Only Helga returned from Auschwitz. When I visited her at the “Home des Hirondelles,” the Jewish orphanage on the outskirts of Brussels after her return from Poland, I asked her how she had managed to survive. She told me then that all the women in her barrack helped her, the youngest inmate, to survive. Her uncle in London took her in, and for a while we corresponded. She was very unhappy there. Then we drifted apart and lost touch.
The school year was not quite over and I had to return to school. My mother, with Mrs. Jonas’ help[1] , sewed a dress for me from a cotton flour bag. It had been a fancy bag with an orange border and a blue line[2]. At first I was apprehensive that my school friends would notice that mine was no ordinary dress, but when it was finished, I was quite delighted with its puffy sleeves and all the matching stripes. After a look in the mirror, I grew confident that nobody would guess that I was wearing a dress made from a flour sack.
My father had to earn some money quickly. The cash he had borrowed from Mr. Rath was running out. The one suit that he had worn all through our Exodus had a big hole in the pant seat which, though mended by my mother, was quite visible. He kept telling us how he would go see this or that customer on business and never turn his back to him, but exit facing them. We all laughed together at the thought of Papa backing away from people. Because the German occupying forces were buying up every type of merchandise, he managed to transact some fur business right away. Every time he came home with cash, my mother would run to make a deposit on sheets, blankets, tableware and clothes for each of us. It was an exciting time and seemed almost normal, at least to me.
I returned to the fourth grade in my flour sack dress and a makeshift cartable (school bag). I also had to repeat the test in calcul mental (arithmetic), a test I had done so poorly on the week before May 10th. In fact, I had been utterly relieved when the Germans invaded Belgium because I was sure that I would never have to face my teacher or my parents with that poor test score. In the train to Ostende, I so confided my relish to my brother, convinced that we were finally on our way to America. Whereas for the first test, my score was 2.2, I now received a 6.4, enough to pass but not my usual high marks. The teacher attributed my poor results to the “war,” but I realized that there was a weakness in my head to figure things like 25%, .25% or 2.5%, a weakness with numbers or percentage figuring that stayed with me until the invention of the handheld calculator.

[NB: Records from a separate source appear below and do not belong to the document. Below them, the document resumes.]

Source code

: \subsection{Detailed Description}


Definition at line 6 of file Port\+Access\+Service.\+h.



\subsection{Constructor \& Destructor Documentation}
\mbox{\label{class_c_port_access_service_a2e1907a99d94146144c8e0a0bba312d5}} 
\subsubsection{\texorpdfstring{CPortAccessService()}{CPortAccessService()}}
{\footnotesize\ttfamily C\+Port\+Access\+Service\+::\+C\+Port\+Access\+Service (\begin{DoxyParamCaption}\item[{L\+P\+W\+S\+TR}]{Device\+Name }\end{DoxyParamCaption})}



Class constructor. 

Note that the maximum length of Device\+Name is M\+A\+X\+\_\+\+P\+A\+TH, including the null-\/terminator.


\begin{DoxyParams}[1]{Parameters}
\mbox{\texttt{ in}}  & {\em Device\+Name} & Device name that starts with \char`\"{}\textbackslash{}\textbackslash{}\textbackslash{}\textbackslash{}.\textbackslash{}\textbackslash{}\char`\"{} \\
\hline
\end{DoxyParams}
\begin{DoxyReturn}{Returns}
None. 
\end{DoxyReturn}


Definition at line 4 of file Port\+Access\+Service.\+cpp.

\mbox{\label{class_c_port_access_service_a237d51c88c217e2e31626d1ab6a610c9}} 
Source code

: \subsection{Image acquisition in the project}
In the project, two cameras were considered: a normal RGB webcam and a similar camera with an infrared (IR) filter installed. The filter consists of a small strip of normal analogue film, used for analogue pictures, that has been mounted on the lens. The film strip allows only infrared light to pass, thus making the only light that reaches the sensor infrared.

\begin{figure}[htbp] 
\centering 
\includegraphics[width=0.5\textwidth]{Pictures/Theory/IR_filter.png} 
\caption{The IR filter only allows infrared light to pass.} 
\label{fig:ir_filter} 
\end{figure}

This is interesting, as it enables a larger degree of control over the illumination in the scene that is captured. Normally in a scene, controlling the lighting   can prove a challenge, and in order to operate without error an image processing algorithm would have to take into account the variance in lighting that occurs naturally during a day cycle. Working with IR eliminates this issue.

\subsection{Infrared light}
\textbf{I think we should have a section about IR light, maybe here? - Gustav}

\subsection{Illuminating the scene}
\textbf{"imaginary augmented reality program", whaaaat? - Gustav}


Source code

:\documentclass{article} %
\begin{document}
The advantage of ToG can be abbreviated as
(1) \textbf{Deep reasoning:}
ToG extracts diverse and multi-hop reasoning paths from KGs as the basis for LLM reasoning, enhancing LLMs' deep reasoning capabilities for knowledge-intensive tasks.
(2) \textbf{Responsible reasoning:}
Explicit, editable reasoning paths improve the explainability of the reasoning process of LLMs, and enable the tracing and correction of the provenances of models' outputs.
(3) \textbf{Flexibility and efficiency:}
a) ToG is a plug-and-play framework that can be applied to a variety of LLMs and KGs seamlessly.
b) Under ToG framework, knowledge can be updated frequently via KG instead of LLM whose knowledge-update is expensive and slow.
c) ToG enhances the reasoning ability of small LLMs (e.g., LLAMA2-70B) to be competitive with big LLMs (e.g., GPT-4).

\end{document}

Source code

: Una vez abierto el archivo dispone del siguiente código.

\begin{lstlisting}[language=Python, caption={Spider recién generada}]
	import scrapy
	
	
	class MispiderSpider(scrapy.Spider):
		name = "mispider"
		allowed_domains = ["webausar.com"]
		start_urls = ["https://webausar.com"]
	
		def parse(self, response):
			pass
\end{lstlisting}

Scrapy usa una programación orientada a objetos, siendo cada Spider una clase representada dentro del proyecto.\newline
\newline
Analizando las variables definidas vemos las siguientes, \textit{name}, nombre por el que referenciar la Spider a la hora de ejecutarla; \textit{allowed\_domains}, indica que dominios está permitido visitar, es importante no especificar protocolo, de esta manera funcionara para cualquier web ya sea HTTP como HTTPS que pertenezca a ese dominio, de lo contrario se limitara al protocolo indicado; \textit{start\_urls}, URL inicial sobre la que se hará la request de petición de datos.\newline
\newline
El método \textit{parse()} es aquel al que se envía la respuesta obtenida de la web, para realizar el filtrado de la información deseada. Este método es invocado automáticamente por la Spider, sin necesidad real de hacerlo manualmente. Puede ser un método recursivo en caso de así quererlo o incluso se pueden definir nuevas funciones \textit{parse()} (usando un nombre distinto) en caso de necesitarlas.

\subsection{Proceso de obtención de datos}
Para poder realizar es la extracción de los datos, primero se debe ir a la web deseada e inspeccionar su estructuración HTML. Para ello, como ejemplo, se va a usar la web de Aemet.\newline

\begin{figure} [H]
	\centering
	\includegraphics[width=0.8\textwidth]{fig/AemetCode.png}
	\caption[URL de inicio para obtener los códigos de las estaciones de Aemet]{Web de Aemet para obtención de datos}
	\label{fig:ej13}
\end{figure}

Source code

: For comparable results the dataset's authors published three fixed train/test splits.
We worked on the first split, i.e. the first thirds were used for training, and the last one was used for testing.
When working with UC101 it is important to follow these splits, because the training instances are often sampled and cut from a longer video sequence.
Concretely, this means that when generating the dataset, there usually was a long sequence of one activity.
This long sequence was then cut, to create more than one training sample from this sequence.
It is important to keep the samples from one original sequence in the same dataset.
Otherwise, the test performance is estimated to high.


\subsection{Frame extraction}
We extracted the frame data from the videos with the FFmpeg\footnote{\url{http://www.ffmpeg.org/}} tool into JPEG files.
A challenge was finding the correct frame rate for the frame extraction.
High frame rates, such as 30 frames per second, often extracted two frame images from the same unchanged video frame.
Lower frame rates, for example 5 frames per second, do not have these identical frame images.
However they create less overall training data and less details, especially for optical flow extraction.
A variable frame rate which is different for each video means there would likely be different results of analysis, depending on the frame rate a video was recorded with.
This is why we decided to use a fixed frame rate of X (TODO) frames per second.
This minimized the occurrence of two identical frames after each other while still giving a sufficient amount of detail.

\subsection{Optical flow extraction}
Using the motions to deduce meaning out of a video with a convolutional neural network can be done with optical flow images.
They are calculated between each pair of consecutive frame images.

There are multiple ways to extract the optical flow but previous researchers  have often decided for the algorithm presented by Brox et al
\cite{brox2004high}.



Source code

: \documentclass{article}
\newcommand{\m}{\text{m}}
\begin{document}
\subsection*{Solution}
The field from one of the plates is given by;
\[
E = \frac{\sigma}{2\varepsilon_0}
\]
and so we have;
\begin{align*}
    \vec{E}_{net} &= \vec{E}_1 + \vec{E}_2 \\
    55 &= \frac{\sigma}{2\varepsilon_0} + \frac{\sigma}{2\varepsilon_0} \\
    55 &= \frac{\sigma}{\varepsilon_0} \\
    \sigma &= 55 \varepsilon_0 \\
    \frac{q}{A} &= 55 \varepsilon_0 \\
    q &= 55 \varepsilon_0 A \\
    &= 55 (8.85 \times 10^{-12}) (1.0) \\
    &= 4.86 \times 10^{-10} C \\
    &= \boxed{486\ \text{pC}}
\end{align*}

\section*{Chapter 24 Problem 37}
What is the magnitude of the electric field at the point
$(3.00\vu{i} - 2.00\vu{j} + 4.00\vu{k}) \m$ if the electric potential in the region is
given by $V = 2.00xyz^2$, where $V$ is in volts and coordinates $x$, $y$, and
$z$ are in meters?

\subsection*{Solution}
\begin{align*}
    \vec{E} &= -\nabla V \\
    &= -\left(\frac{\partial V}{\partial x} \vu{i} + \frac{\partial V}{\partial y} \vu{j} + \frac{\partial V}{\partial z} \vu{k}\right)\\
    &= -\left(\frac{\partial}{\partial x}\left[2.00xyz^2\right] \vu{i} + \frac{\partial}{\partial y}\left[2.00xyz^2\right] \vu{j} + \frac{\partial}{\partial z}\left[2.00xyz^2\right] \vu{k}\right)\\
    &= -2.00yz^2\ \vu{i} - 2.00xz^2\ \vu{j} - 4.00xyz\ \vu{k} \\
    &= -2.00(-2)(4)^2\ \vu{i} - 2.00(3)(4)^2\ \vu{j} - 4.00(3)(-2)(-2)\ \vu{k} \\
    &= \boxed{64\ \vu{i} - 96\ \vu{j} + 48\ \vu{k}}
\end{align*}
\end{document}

As soon as the school year was over, after July 15, I entered the community hospital, located practically across from our house, to have my tonsils removed. Right after our return from the Exodus, my parents had taken me to visit an ear, nose and throat specialist at that same city hospital because my father could not afford a private doctor at that time. Apparently my adenoids prevented me from proper breathing, a reason I could not walk far during our journey home from France. They had to come out, and why not remove the tonsils at the same time? I had often played in the little square in front of the hospital which was just on the other side of the railroad tunnel. My mother could call me for meals from our balcony when I played there. Now I was inside the gray, drab building, in a large children’s ward. That first evening I made friends with the girl in the next bed. She was also Jewish and came from Austria. My parents said good night to me, reassuring me that I was going to feel much better once my swollen tonsils were out.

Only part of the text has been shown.